Augmented Reality and the Death of the Billboard


If you find yourself with some spare time and want an odd challenge, try counting how many mass-consumer ads you see every day. Exclude the micro-targeted online ads that seem to defy logic (Amazon: just because I searched for garbage cans doesn’t mean I want to only buy garbage cans from here on out) and focus on the billboards and subway posters and ads on the sides of long defunct telephone boxes. The numbers start to mount quickly. Now, think of how many made an impression. Sure, there might have been one reminding you that a favorite TV show is coming back, or a new product from a brand you like is in stores — but the vast majority were just wasted space, visual pollution in an already crowded landscape.

For years we’ve lived with this because no other alternatives existed. But augmented reality now has the power to take all those online recommendations into the real world, and radically change the way we consume information and design cities. Imagine Times Square without the pulsing, glowing neon orgy of branding and consumption. Visualize a world with white space, nature, and public art, instead of ads for things you probably don’t want or need.

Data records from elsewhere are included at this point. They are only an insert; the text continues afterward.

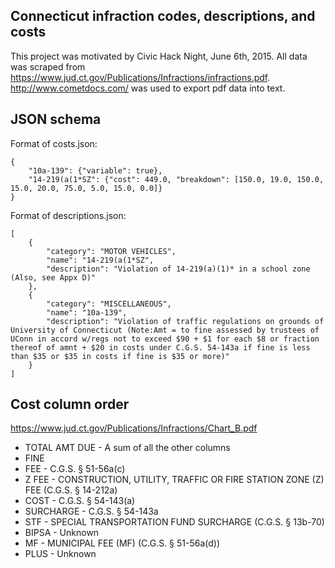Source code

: ## Connecticut infraction codes, descriptions, and costs

This project was motivated by Civic Hack Night, June 6th, 2015. All data was
scraped from <https://www.jud.ct.gov/Publications/Infractions/infractions.pdf>.
<http://www.cometdocs.com/> was used to export pdf data into text.

## JSON schema

Format of costs.json:

    {
        "10a-139": {"variable": true},
        "14-219(a(1*SZ": {"cost": 449.0, "breakdown": [150.0, 19.0, 150.0, 15.0, 20.0, 75.0, 5.0, 15.0, 0.0]}
    }

Format of descriptions.json:

    [
        {
            "category": "MOTOR VEHICLES",
            "name": "14-219(a(1*SZ",
            "description": "Violation of 14-219(a)(1)* in a school zone (Also, see Appx D)"
        },
        {
            "category": "MISCELLANEOUS",
            "name": "10a-139",
            "description": "Violation of traffic regulations on grounds of University of Connecticut (Note:Amt = to fine assessed by trustees of UConn in accord w/regs not to exceed $90 + $1 for each $8 or fraction thereof of amnt + $20 in costs under C.G.S. 54-143a if fine is less than $35 or $35 in costs if fine is $35 or more)"
        }
    ]

## Cost column order

https://www.jud.ct.gov/Publications/Infractions/Chart_B.pdf

* TOTAL AMT DUE - A sum of all the other columns
* FINE
* FEE - C.G.S. § 51-56a(c)
* Z FEE - CONSTRUCTION, UTILITY, TRAFFIC OR FIRE STATION ZONE (Z) FEE (C.G.S. § 14-212a)
* COST - C.G.S. § 54-143(a)
* SURCHARGE - C.G.S. § 54-143a
* STF - SPECIAL TRANSPORTATION FUND SURCHARGE (C.G.S. § 13b-70)
* BIPSA - Unknown
* MF - MUNICIPAL FEE (MF) (C.G.S. § 51-56a(d))
* PLUS - Unknown
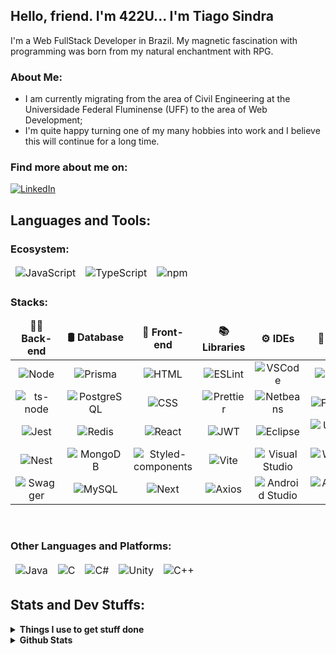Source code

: ## Hello, friend. I'm 422U... I'm Tiago Sindra
I'm a Web FullStack Developer in Brazil. My magnetic fascination with programming was born from my natural enchantment with RPG.

### About Me:
- I am currently migrating from the area of Civil Engineering at the Universidade Federal Fluminense (UFF) to the area of Web Development;
- I'm quite happy turning one of my many hobbies into work and I believe this will continue for a long time.

### Find more about me on:
[<img alt="LinkedIn" src="https://img.shields.io/badge/LinkedIn-0077B5?style=for-the-badge&logo=linkedin&logoColor=white" />](https://www.linkedin.com/in/tiagosindra/)
<br />

## Languages and Tools:
### Ecosystem:
<table>
    <thead slign="center">
        <td><img alt="JavaScript" src="https://img.shields.io/badge/JavaScript-323330?style=for-the-badge&logo=javascript&logoColor=F7DF1E" /></td>
        <td><img alt="TypeScript" src="https://img.shields.io/badge/TypeScript-007ACC?style=for-the-badge&logo=typescript&logoColor=white" /></td>
        <td><img alt="npm" src="https://img.shields.io/badge/npm-CB3837?style=for-the-badge&logo=npm&logoColor=white" /></td>
    </thead>
</table>

### Stacks:
<table>
    <thead align="center">
        <tr border: none;>
            <td><b>🧑‍💻 Back-end</b></td>
            <td><b>🛢️ Database</b></td>
            <td><b>🎨 Front-end</b></td>
            <td><b>📚 Libraries</b></td>
            <td><b>⚙️ IDEs</b></td>
            <td><b>🐧 OSs</b></td>
        </tr>
    </thead>
    <tbody style="text-align: center;">
        <tr>
            <td><img alt="Node" src="https://img.shields.io/badge/Node%20js-339933?style=for-the-badge&logo=nodedotjs&logoColor=white" /></td>
            <td><img alt="Prisma" src="https://img.shields.io/badge/Prisma-3982CE?style=for-the-badge&logo=Prisma&logoColor=white" /></td>
            <td><img alt="HTML" src="https://img.shields.io/badge/HTML5-E34F26?style=for-the-badge&logo=html5&logoColor=white" /></td>
            <td><img alt="ESLint" src="https://img.shields.io/badge/eslint-3A33D1?style=for-the-badge&logo=eslint&logoColor=white" /></td>
            <td><img alt="VSCode" src="https://img.shields.io/badge/VSCode-0078D4?style=for-the-badge&logo=visual%20studio%20code&logoColor=white" /></td>
            <td><img alt="Linux" src="https://img.shields.io/badge/Linux-FCC624?style=for-the-badge&logo=linux&logoColor=black" /></td>
        </tr>
        <tr>
            <td><img alt="ts-node" src="https://img.shields.io/badge/ts--node-3178C6?style=for-the-badge&logo=ts-node&logoColor=white" /></td>
            <td><img alt="PostgreSQL" src="https://img.shields.io/badge/PostgreSQL-316192?style=for-the-badge&logo=postgresql&logoColor=white" /></td>
            <td><img alt="CSS" src="https://img.shields.io/badge/CSS3-1572B6?style=for-the-badge&logo=css3&logoColor=white" /></td>
            <td><img alt="Prettier" src="https://img.shields.io/badge/prettier-1A2C34?style=for-the-badge&logo=prettier&logoColor=F7BA3E" /></td>
            <td><img alt="Netbeans" src="https://img.shields.io/badge/apache%20netbeans-1B6AC6?style=for-the-badge&logo=apache%20netbeans%20IDE&logoColor=white" /></td>
            <td><img alt="Fedora" src="https://img.shields.io/badge/Fedora-294172?style=for-the-badge&logo=fedora&logoColor=white" /></td>
        </tr>
        <tr>
            <td><img alt="Jest" src="https://img.shields.io/badge/Jest-C21325?style=for-the-badge&logo=jest&logoColor=white" /></td>
            <td><img alt="Redis" src="https://img.shields.io/badge/redis-%23DD0031.svg?&style=for-the-badge&logo=redis&logoColor=white" /></td>
            <td><img alt="React" src="https://img.shields.io/badge/React-20232A?style=for-the-badge&logo=react&logoColor=61DAFB" /></td>
            <td><img alt="JWT" src="https://img.shields.io/badge/JWT-000000?style=for-the-badge&logo=JSON%20web%20tokens&logoColor=white" /></td>
            <td><img alt="Eclipse" src="https://img.shields.io/badge/Eclipse-2C2255?style=for-the-badge&logo=eclipse&logoColor=white" /></td>
            <td><img alt="Ubuntu" src="https://img.shields.io/badge/Ubuntu-E95420?style=for-the-badge&logo=ubuntu&logoColor=white" /></td>
        </tr>
        <tr>
            <td><img alt="Nest" src="https://img.shields.io/badge/nestjs-E0234E?style=for-the-badge&logo=nestjs&logoColor=white" /></td>
            <td><img alt="MongoDB" src="https://img.shields.io/badge/MongoDB-4EA94B?style=for-the-badge&logo=mongodb&logoColor=white" /></td>
            <td><img alt="Styled-components" src="https://img.shields.io/badge/styled--components-DB7093?style=for-the-badge&logo=styled-components&logoColor=white" /></td>
            <td><img alt="Vite" src="https://img.shields.io/badge/Vite-B73BFE?style=for-the-badge&logo=vite&logoColor=FFD62E" /></td>
            <td><img alt="Visual Studio" src="https://img.shields.io/badge/Visual_Studio-5C2D91?style=for-the-badge&logo=visual%20studio&logoColor=white" /></td>
            <td><img alt="Windows" src="https://img.shields.io/badge/Windows-0078D6?style=for-the-badge&logo=windows&logoColor=white" /></td>
        </tr>
        <tr>
            <td><img alt="Swagger" src="https://img.shields.io/badge/Swagger-85EA2D?style=for-the-badge&logo=Swagger&logoColor=black" /></td>
            <td><img alt="MySQL" src="https://img.shields.io/badge/MySQL-005C84?style=for-the-badge&logo=mysql&logoColor=white" /></td>
            <td><img alt="Next" src="https://img.shields.io/badge/next%20js-000000?style=for-the-badge&logo=nextdotjs&logoColor=white" /></td>
            <td><img alt="Axios" src="https://img.shields.io/badge/axios-671ddf?&style=for-the-badge&logo=axios&logoColor=white" /></td>
            <td><img alt="Android Studio" src="https://img.shields.io/badge/Android_Studio-3DDC84?style=for-the-badge&logo=android-studio&logoColor=white" /></td>
            <td><img alt="Android" src="https://img.shields.io/badge/Android-3DDC84?style=for-the-badge&logo=android&logoColor=white" /></td>
        </tr>
    </tbody>
</table>
<br />
  
### Other Languages and Platforms:
<table>
    <thead slign="center">
        <td><img alt="Java" src="https://custom-icon-badges.demolab.com/badge/Java-007396.svg?logo=java&logoColor=white" /></td>
        <td><img alt="C" src="https://img.shields.io/badge/C-00599C?style=for-the-badge&logo=c&logoColor=white" /></td>
        <td><img alt="C#" src="https://img.shields.io/badge/C%23-239120?style=for-the-badge&logo=c-sharp&logoColor=white" /></td>
        <td><img alt="Unity" src="https://img.shields.io/badge/Unity-100000?style=for-the-badge&logo=unity&logoColor=white" /></td>
        <td><img alt="C++" src="https://img.shields.io/badge/C%2B%2B-00599C?style=for-the-badge&logo=c%2B%2B&logoColor=white" /></td>
    </thead>
</table>

## Stats and Dev Stuffs:
<details>
    <summary><b>Things I use to get stuff done</b></summary>
    <br />
    <ul>
        <li>Notebook: <img alt="Lenovo Laptop" src="https://img.shields.io/badge/lenovo%20laptop-E2231A?style=for-the-badge&logo=lenovo&logoColor=white" /></li>
        <li>Browsers:<span> </span>
            <img alt="Chrome" src="https://img.shields.io/badge/Google_chrome-4285F4?style=for-the-badge&logo=Google-chrome&logoColor=white" />
            <img alt="Firefox" src="https://img.shields.io/badge/Firefox_Browser-FF7139?style=for-the-badge&logo=Firefox-Browser&logoColor=white" />
        </li>
        <li>Terminals:<span> </span>
            <img alt="GNU BASH" src="https://img.shields.io/badge/GNU%20Bash-4EAA25?style=for-the-badge&logo=GNU%20Bash&logoColor=white" />
            <img alt="Git BASH" src="https://img.shields.io/badge/GIT-E44C30?style=for-the-badge&logo=git&logoColor=white" />
        </li>
        <br />
    </ul>
</details>
<details>
    <summary><b>Github Stats</b></summary>
    <a href="https://github.com/422UR4H/github-readme-stats">
        <img
            height="192px"
            alt="422UR4H's Github Stats"
            src="https://github-readme-stats.vercel.app/api/?username=422UR4H&show_icons=true&include_all_commits=true&count_private=true&theme=react&hide_border=true&bg_color=1F222E&title_color=F85D7F&icon_color=F8D866"
        />
    </a>
    <a href="https://github.com/422UR4H/github-readme-stats">
        <img
            height="192px"
            alt="422UR4H's Top Languages"
            src="https://github-readme-stats.vercel.app/api/top-langs/?username=422UR4H&langs_count=8&layout=compact&theme=react&hide_border=true&bg_color=1F222E&title_color=F85D7F&icon_color=F8D866&hide=Jupyter%20Notebook,Roff"
        />
    </a>
    <a href="https://github.com/422UR4H/github-readme-activity-graph">
        <img
            alt="422UR4H's Activity Graph"
            src="https://github-readme-activity-graph.vercel.app/graph/?username=422UR4H&bg_color=1F222E&color=F8D866&line=F85D7F&point=FFFFFF&hide_border=true"
        />
    </a>
</details>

This transition will start on our phones and then explode as we shift to the AR glasses predicted to reach consumers in a few years. The way it works is pretty simple — as you use AR to navigate through your day, you’ll be served contextual, relevant, interactive AR experiences customized just for you. When you pass a store window, for instance, you’ll see mannequins that reflect your body type, price range, and style profile — so if you’re a thirtysomething professional woman, like me, you’ll see one set out of outfits, and the twenty year old club kid will see another.

Ditto for food products and restaurant recommendations. I haven’t eaten fast food in years and I’m likely never to again, unless I find myself trapped in an airport and starving. So McDonalds is wasting money every time they advertise to me, because I’m a lost cause. But there are plenty of other food brands I love and would be happy to hear about and consume, and they’ll have more of a voice in the new and scaleable world of AR.


When everyone is being served content they’re likely to respond to, ROI will be exponentially higher and consumers will be much more engaged. AR content already has an average dwell time of 75 seconds and much higher retention rates, so users are likely to remember what they’ve seen and act accordingly.

Beyond that, think of all the public space that will be freed up. Blank space will be made available as a spot to simply rest your eyes and take a break. There will be room for art and commentary and trees and flowers, places where people can relax and meditate and learn. We’re still a ways out from this new reality, but advertisers need to start preparing, lest they get left behind when the shift happens.